A well-traveled friend of mine has the delightful habit of sending me a "Manhattan Report" by postcard from wherever he is. For example, he paid $21 for a very well mixed and generous Jim Beam Manhattan at the Hotel Cicerone in Rome last summer.

In 1930, Christopher Morley paid (or at least could have paid) 21 cents for Manhattan. A martini cost the same, an Old-Fashioned 25 cents, a whiskey sour 37 cents. And this was on a Cunard Line ship heading to England! Hence the term "good old days."
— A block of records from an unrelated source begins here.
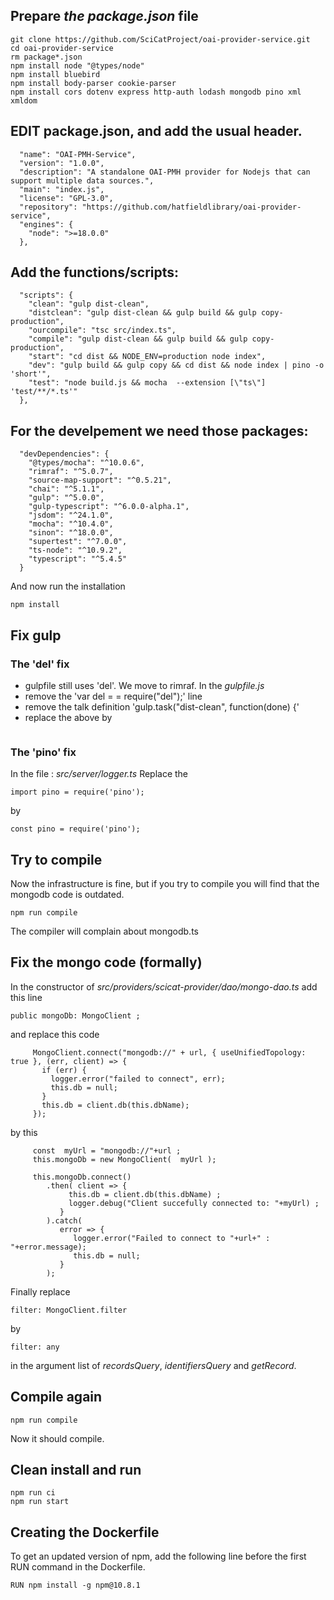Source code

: 
## Prepare *the package.json* file

```
git clone https://github.com/SciCatProject/oai-provider-service.git
cd oai-provider-service
rm package*.json
npm install node "@types/node"
npm install bluebird
npm install body-parser cookie-parser
npm install cors dotenv express http-auth lodash mongodb pino xml xmldom
```
## EDIT package.json, and add the usual header.

```
  "name": "OAI-PMH-Service",
  "version": "1.0.0",
  "description": "A standalone OAI-PMH provider for Nodejs that can support multiple data sources.",
  "main": "index.js",
  "license": "GPL-3.0",
  "repository": "https://github.com/hatfieldlibrary/oai-provider-service",
  "engines": {
    "node": ">=18.0.0"
  },

```
## Add the functions/scripts:
```
  "scripts": {
    "clean": "gulp dist-clean",
    "distclean": "gulp dist-clean && gulp build && gulp copy-production",
    "ourcompile": "tsc src/index.ts",
    "compile": "gulp dist-clean && gulp build && gulp copy-production",
    "start": "cd dist && NODE_ENV=production node index",
    "dev": "gulp build && gulp copy && cd dist && node index | pino -o 'short'",
    "test": "node build.js && mocha  --extension [\"ts\"] 'test/**/*.ts'"
  },

```
## For the develpement we need those packages:
```
  "devDependencies": {
    "@types/mocha": "^10.0.6",
    "rimraf": "^5.0.7",
    "source-map-support": "^0.5.21",
    "chai": "^5.1.1",
    "gulp": "^5.0.0",
    "gulp-typescript": "^6.0.0-alpha.1",
    "jsdom": "^24.1.0",
    "mocha": "^10.4.0",
    "sinon": "^18.0.0",
    "supertest": "^7.0.0",
    "ts-node": "^10.9.2",
    "typescript": "^5.4.5"
  }

```
And now run the installation
```
npm install
```

## Fix gulp 
### The 'del' fix
* gulpfile still uses 'del'. We move to rimraf.
In the *gulpfile.js*
* remove the 'var del = = require("del");' line
* remove the talk definition 'gulp.task("dist-clean", function(done) {'
* replace the above by
```
```
### The 'pino' fix
In the file : *src/server/logger.ts*
Replace the 
```
import pino = require('pino');
```
by 
```
const pino = require('pino');
```
## Try to compile
Now the infrastructure is fine, but if you try to compile you will find that the mongodb code is outdated.
```
npm run compile
```
The compiler will complain about mongodb.ts
## Fix the mongo code (formally)
In the constructor of *src/providers/scicat-provider/dao/mongo-dao.ts* add this line
```
public mongoDb: MongoClient ;
```
and replace this code
```
     MongoClient.connect("mongodb://" + url, { useUnifiedTopology: true }, (err, client) => {
       if (err) {
         logger.error("failed to connect", err);
         this.db = null;
       }
       this.db = client.db(this.dbName);
     });
```
by this 
```
     const  myUrl = "mongodb://"+url ;
     this.mongoDb = new MongoClient(  myUrl );
  
     this.mongoDb.connect()
        .then( client => {
             this.db = client.db(this.dbName) ;
             logger.debug("Client succefully connected to: "+myUrl) ;
           }
        ).catch(
           error => {
              logger.error("Failed to connect to "+url+" : "+error.message);
              this.db = null;
           }
        );
```
Finally replace 
```
filter: MongoClient.filter
```
by 
```
filter: any
```
in the argument list of *recordsQuery*, *identifiersQuery* and *getRecord*.
## Compile again
```
npm run compile
```
Now it should compile.
## Clean install and run
```
npm run ci
npm run start
```

## Creating the Dockerfile
To get an updated version of npm, 
add the following line before the first RUN command in the Dockerfile.
```
RUN npm install -g npm@10.8.1
```

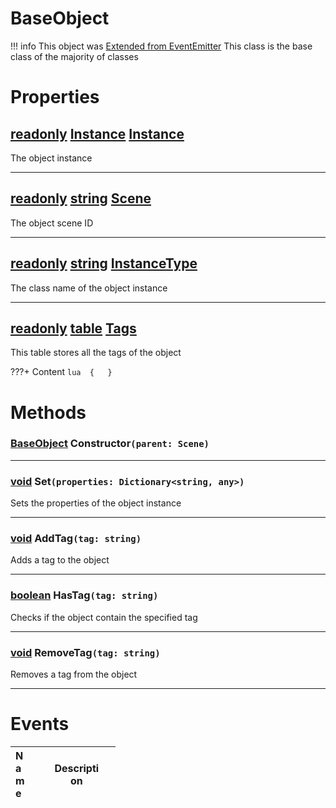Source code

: # BaseObject
!!! info 
	 This object was [Extended from EventEmitter](EventEmitter.md)
This class is the base class of the majority of classes
	 
 
# Properties

## [readonly](readonly.md) [Instance](Instance.md) <u>Instance</u> 
The object instance
		
___
## [readonly](readonly.md) [string](string.md) <u>Scene</u> 
The object scene ID
		
___
## [readonly](readonly.md) [string](string.md) <u>InstanceType</u> 
The class name of the object instance
		
___
## [readonly](readonly.md) [table](table.md) <u>Tags</u> 
This table stores all the tags of the object
 
???+ Content 
	```lua 
	{ 	} 
	```


# Methods

### [BaseObject](BaseObject.md) Constructor`(parent: Scene)` 

___
### [void](https://create.roblox.com/docs/scripting/luau/nil) Set`(properties: Dictionary<string, any>)` 
Sets the properties of the object instance
	
___
### [void](https://create.roblox.com/docs/scripting/luau/nil) AddTag`(tag: string)` 
Adds a tag to the object
	
___
### [boolean](https://create.roblox.com/docs/scripting/luau/booleans) HasTag`(tag: string)` 
Checks if the object contain the specified tag
	
___
### [void](https://create.roblox.com/docs/scripting/luau/nil) RemoveTag`(tag: string)` 
Removes a tag from the object
	
___

# Events
|<div style="width:20%; max-size: 20%">Name</div>|<div style="width:80%; max-size: 80%">Description</div>|
|---|---|



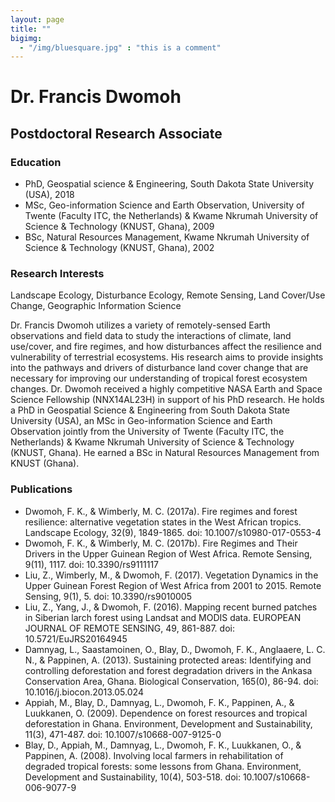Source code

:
 ```yaml
---
layout: page
title: ""
bigimg: 
  - "/img/bluesquare.jpg" : "this is a comment"
---
```


# Dr. Francis Dwomoh
## Postdoctoral Research Associate

### Education
- PhD, Geospatial science & Engineering, South Dakota State University (USA), 2018
- MSc, Geo-information Science and Earth Observation, University of Twente (Faculty ITC, the Netherlands) & Kwame Nkrumah University of Science & Technology (KNUST, Ghana), 2009
- BSc, Natural Resources Management, Kwame Nkrumah University of Science & Technology (KNUST, Ghana), 2002

### Research Interests
Landscape Ecology, Disturbance Ecology, Remote Sensing, Land Cover/Use Change, Geographic Information Science

Dr. Francis Dwomoh utilizes a variety of remotely-sensed Earth observations and field data to study the interactions of climate, land use/cover, and fire regimes, and how disturbances affect the resilience and vulnerability of terrestrial ecosystems. His research aims to provide insights into the pathways and drivers of disturbance land cover change that are necessary for improving our understanding of tropical forest ecosystem changes. Dr. Dwomoh received a highly competitive NASA Earth and Space Science Fellowship (NNX14AL23H) in support of his PhD research. He holds a PhD in Geospatial Science & Engineering from South Dakota State University (USA), an MSc in Geo-information Science and Earth Observation jointly from the University of Twente (Faculty ITC, the Netherlands) & Kwame Nkrumah University of Science & Technology (KNUST, Ghana). He earned a BSc in Natural Resources Management from KNUST (Ghana).

### Publications
- Dwomoh, F. K., & Wimberly, M. C. (2017a). Fire regimes and forest resilience: alternative vegetation states in the West African tropics. Landscape Ecology, 32(9), 1849-1865. doi: 10.1007/s10980-017-0553-4
- Dwomoh, F. K., & Wimberly, M. C. (2017b). Fire Regimes and Their Drivers in the Upper Guinean Region of West Africa. Remote Sensing, 9(11), 1117. doi: 10.3390/rs9111117
- Liu, Z., Wimberly, M., & Dwomoh, F. (2017). Vegetation Dynamics in the Upper Guinean Forest Region of West Africa from 2001 to 2015. Remote Sensing, 9(1), 5. doi: 10.3390/rs9010005
- Liu, Z., Yang, J., & Dwomoh, F. (2016). Mapping recent burned patches in Siberian larch forest using Landsat and MODIS data. EUROPEAN JOURNAL OF REMOTE SENSING, 49, 861-887. doi: 10.5721/EuJRS20164945
- Damnyag, L., Saastamoinen, O., Blay, D., Dwomoh, F. K., Anglaaere, L. C. N., & Pappinen, A. (2013). Sustaining protected areas: Identifying and controlling deforestation and forest degradation drivers in the Ankasa Conservation Area, Ghana. Biological Conservation, 165(0), 86-94. doi: 10.1016/j.biocon.2013.05.024
- Appiah, M., Blay, D., Damnyag, L., Dwomoh, F. K., Pappinen, A., & Luukkanen, O. (2009). Dependence on forest resources and tropical deforestation in Ghana. Environment, Development and Sustainability, 11(3), 471-487. doi: 10.1007/s10668-007-9125-0 
- Blay, D., Appiah, M., Damnyag, L., Dwomoh, F. K., Luukkanen, O., & Pappinen, A. (2008). Involving local farmers in rehabilitation of degraded tropical forests: some lessons from Ghana. Environment, Development and Sustainability, 10(4), 503-518. doi: 10.1007/s10668-006-9077-9

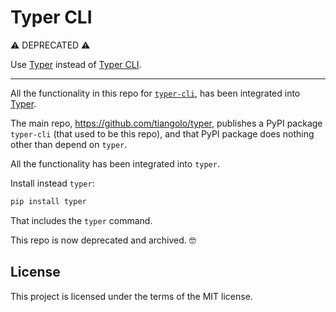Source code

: # Typer CLI

⚠️ DEPRECATED ⚠️

Use [Typer](https://github.com/tiangolo/typer) instead of [Typer CLI](https://github.com/tiangolo/typer-cli).

---

All the functionality in this repo for [`typer-cli`](https://github.com/tiangolo/typer-cli), has been integrated into [Typer](https://github.com/tiangolo/typer).

The main repo, https://github.com/tiangolo/typer, publishes a PyPI package `typer-cli` (that used to be this repo), and that PyPI package does nothing other than depend on `typer`.

All the functionality has been integrated into `typer`.

Install instead `typer`:

```bash
pip install typer
```

That includes the `typer` command.

This repo is now deprecated and archived. 🤓

## License

This project is licensed under the terms of the MIT license.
Morley's account of bar prices aboard ship appears in his "Clinical Notes by a Resident Patient" column in the July 1946 issue of the Baker Street Journal. Morley reported in the column that he wrote his famous introduction to the Doubleday Compete Sherlock Holmes - arguably the greatest introduction to any Holmes volume - on July 25, 1930, was paid on July 30, and sailed for Baker Street on the proceeds two nights later.

The rest of the column is equally interesting, for in it Morley recounts the early days of the Baker Street Irregulars, which he founded. If you don't happen to own that issue of the BSJ, or the eBSJ, you can also find the column in The Standard Doyle Company (p. 274), edited by Steven Rothman, and in Sherlock Holmes By Gas-Lamp, edited by Philip A. Schreffler (p.379).